Record set section start

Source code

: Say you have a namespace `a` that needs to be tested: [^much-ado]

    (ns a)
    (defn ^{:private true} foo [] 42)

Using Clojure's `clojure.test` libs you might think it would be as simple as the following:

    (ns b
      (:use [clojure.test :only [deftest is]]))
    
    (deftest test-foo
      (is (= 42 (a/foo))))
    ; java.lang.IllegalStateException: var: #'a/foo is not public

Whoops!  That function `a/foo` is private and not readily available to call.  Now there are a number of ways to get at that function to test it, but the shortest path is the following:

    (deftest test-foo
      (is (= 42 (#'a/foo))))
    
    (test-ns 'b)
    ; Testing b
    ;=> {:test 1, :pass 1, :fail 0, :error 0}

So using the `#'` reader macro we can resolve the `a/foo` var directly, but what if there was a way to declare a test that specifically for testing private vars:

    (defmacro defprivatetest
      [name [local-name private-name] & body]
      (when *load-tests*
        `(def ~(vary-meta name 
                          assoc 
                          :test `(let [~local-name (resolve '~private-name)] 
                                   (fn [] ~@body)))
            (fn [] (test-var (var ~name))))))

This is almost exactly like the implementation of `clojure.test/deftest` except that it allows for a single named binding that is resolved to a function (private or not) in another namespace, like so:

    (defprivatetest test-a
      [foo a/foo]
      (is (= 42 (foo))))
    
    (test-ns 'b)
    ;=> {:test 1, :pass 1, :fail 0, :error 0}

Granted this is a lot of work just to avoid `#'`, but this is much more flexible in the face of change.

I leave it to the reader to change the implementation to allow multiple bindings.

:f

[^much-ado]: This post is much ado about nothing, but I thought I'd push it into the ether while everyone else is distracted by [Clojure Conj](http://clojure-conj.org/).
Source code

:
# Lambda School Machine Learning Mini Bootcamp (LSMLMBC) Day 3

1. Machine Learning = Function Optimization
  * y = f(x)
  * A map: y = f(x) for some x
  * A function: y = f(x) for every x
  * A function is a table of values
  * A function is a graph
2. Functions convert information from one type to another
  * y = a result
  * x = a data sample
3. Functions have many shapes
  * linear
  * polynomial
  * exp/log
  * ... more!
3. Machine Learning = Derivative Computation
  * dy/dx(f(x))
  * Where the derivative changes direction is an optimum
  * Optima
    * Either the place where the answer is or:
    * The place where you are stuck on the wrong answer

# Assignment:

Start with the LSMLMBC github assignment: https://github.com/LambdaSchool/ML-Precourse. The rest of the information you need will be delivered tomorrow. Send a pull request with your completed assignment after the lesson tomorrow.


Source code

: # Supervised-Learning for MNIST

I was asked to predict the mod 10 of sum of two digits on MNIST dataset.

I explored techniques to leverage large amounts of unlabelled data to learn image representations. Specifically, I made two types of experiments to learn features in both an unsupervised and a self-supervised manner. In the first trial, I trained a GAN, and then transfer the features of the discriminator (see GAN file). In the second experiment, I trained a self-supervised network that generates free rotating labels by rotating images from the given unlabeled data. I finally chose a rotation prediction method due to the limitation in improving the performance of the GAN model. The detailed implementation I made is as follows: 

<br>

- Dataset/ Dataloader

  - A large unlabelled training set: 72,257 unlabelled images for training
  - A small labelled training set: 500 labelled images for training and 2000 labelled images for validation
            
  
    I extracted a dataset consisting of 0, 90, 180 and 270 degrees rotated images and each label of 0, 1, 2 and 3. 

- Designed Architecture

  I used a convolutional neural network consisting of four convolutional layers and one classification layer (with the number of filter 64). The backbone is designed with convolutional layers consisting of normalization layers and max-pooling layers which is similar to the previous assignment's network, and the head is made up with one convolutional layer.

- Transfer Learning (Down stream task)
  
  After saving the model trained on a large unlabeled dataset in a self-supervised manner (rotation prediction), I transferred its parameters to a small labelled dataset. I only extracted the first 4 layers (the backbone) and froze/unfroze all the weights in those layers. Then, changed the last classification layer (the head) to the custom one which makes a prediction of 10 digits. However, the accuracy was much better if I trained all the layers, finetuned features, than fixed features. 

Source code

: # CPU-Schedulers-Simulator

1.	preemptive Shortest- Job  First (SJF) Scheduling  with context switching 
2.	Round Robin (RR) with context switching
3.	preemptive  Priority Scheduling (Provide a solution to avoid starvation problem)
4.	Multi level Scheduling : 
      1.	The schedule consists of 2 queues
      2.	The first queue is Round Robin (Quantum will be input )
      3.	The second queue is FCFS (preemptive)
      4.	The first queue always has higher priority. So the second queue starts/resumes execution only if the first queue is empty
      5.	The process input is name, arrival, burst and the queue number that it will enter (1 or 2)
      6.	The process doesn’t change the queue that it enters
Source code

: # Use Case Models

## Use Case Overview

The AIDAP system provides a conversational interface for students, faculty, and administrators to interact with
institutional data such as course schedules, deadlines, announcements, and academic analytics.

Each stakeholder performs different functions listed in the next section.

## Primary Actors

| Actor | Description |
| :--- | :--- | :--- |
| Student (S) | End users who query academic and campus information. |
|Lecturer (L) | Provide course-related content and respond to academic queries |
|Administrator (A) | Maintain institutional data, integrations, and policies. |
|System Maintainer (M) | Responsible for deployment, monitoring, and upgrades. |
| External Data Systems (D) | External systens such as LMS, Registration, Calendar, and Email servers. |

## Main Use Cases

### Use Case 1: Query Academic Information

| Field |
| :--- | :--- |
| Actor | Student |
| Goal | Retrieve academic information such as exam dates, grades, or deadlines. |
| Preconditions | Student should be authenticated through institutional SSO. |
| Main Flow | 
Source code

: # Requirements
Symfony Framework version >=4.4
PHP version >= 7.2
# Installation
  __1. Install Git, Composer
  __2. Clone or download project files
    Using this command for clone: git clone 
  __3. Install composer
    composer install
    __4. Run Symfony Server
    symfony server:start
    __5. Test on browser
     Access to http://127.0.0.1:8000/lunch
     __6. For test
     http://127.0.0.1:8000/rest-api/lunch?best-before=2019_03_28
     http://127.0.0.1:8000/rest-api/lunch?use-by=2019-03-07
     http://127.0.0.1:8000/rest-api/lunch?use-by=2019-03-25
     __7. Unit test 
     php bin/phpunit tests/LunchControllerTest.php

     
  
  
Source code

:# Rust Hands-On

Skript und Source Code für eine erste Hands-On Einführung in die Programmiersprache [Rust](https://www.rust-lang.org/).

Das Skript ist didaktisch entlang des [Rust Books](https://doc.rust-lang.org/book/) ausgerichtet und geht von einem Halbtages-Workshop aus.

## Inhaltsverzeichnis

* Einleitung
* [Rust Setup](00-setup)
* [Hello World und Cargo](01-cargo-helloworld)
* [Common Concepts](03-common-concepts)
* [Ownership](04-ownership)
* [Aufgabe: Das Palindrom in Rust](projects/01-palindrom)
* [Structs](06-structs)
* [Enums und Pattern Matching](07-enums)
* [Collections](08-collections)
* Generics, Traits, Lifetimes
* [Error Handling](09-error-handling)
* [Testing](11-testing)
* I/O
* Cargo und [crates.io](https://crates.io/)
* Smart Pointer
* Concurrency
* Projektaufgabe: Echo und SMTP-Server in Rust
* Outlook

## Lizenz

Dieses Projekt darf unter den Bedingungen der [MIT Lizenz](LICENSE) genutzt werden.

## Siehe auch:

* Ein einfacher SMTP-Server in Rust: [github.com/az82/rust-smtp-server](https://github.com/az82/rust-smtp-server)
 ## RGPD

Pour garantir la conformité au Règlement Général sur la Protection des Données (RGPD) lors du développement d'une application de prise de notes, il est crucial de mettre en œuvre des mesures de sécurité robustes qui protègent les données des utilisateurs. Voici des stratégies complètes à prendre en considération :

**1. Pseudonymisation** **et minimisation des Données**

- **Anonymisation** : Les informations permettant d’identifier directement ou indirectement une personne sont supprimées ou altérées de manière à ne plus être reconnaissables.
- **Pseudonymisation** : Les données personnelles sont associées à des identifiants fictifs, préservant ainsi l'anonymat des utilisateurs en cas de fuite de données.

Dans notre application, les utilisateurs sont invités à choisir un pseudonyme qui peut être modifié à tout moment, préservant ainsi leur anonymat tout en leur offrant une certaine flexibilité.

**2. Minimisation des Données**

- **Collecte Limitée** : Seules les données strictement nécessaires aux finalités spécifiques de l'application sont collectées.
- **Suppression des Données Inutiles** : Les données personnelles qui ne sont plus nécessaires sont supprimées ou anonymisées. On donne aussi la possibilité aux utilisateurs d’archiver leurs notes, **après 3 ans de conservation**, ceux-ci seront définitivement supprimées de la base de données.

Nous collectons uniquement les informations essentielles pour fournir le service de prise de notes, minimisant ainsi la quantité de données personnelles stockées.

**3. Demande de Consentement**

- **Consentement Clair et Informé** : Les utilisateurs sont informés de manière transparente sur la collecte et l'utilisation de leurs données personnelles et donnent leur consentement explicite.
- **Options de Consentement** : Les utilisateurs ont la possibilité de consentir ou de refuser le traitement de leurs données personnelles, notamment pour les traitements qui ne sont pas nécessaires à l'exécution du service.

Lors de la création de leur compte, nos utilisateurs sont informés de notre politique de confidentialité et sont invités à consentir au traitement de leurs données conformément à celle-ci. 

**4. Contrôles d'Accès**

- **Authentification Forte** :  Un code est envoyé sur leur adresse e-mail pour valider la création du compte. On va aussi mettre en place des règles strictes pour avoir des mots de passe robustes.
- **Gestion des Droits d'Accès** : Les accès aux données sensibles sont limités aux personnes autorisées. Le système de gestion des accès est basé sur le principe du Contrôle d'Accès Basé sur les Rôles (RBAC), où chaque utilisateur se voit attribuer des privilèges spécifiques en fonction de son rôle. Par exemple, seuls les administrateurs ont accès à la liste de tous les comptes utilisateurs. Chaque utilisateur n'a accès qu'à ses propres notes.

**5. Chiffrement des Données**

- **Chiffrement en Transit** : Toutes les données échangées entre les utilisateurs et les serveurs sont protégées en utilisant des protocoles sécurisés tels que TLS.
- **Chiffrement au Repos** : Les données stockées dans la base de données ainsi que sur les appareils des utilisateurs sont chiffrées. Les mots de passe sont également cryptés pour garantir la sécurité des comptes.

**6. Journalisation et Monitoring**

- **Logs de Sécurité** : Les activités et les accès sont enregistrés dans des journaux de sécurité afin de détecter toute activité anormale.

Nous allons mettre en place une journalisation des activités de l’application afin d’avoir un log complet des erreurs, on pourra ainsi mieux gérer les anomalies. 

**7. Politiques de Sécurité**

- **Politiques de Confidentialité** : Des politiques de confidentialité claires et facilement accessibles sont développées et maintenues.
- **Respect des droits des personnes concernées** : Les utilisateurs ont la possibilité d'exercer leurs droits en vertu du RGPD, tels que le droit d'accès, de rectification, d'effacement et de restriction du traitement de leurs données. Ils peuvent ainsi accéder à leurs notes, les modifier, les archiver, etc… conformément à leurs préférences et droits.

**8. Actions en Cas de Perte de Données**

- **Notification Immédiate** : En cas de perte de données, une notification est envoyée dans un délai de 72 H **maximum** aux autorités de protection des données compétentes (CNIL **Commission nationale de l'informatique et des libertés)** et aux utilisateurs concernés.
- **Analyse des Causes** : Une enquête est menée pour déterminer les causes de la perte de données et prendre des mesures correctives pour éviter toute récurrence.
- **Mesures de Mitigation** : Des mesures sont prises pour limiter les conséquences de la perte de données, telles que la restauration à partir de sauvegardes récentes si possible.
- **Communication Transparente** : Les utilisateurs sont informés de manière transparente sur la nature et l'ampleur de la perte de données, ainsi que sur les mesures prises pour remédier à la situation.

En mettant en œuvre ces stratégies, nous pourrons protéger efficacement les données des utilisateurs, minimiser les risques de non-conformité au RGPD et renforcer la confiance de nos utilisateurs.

Record set section end

Copy each line above that has the word "there".

- Expected answer
Whoops!  That function `a/foo` is private and not readily available to call.  Now there are a number of ways to get at that function to test it, but the shortest path is the following:
So using the `#'` reader macro we can resolve the `a/foo` var directly, but what if there was a way to declare a test that specifically for testing private vars:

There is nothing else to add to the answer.